◆ **YOUR OBJECTIVE**
Below are records; count how many of their lines contain the word "réaliser" and give the number alone.

◆ **DATA TO PROCESS**
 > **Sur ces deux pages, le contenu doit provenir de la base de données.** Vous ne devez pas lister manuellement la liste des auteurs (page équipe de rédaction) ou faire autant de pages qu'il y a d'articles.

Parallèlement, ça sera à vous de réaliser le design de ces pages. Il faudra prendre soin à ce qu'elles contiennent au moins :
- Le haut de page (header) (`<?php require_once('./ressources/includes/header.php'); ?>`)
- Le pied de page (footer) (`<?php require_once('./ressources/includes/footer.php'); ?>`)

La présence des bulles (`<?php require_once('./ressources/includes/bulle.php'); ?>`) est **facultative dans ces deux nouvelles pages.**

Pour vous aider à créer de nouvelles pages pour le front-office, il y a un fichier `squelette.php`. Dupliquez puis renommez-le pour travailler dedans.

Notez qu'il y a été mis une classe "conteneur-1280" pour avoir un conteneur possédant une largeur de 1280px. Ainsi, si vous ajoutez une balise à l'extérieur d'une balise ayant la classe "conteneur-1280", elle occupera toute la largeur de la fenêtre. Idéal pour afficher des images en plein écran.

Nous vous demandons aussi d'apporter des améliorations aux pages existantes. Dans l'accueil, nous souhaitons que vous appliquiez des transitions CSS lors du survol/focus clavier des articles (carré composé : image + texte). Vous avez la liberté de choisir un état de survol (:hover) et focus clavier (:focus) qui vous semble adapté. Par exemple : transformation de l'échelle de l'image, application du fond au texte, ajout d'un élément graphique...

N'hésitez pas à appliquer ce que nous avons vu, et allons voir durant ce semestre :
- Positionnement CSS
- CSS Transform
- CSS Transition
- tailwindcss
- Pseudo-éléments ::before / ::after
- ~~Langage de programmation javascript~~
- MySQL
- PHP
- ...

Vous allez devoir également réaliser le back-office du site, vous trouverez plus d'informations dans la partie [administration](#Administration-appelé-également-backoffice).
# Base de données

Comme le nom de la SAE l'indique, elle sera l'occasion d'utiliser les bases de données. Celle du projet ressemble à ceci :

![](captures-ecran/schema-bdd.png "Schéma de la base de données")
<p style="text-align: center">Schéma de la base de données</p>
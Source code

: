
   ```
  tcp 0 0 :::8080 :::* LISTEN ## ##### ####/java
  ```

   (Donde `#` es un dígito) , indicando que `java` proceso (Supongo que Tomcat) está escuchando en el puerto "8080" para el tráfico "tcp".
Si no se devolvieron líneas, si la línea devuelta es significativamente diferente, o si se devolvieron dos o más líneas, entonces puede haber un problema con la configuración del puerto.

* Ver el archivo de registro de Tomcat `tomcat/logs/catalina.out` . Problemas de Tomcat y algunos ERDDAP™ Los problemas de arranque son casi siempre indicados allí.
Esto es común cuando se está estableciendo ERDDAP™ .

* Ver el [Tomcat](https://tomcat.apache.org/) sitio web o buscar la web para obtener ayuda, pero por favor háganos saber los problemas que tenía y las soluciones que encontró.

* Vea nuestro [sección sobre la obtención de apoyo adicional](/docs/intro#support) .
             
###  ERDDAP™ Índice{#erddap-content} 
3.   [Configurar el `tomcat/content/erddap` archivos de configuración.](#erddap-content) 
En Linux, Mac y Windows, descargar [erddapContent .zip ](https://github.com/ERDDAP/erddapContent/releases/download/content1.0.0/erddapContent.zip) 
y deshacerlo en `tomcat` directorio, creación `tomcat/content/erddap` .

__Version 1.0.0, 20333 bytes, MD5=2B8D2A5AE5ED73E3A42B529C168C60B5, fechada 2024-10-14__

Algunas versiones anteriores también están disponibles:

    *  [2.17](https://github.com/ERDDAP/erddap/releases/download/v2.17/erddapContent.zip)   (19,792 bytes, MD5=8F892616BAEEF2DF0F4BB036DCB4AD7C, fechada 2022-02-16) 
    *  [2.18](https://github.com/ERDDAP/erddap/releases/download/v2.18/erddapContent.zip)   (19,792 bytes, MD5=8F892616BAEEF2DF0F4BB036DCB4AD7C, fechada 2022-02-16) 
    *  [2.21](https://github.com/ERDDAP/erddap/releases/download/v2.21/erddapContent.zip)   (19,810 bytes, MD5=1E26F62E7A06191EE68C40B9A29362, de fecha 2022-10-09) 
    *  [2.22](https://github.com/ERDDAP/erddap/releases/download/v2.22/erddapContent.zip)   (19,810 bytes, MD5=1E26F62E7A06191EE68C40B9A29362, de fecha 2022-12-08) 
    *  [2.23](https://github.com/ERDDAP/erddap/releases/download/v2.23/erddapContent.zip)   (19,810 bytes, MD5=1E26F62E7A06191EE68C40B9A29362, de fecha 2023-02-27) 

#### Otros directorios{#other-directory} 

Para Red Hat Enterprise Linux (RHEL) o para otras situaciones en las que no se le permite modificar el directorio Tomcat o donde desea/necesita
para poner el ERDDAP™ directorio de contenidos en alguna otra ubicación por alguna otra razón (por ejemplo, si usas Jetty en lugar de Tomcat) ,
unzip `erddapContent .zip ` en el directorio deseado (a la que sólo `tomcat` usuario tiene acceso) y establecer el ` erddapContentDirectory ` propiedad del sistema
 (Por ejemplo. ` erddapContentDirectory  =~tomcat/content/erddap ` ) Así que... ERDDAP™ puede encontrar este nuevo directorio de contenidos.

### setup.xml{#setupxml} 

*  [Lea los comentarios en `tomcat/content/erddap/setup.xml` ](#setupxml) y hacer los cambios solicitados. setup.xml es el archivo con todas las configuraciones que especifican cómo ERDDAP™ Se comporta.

◆ **RESPONSE BELOW**
2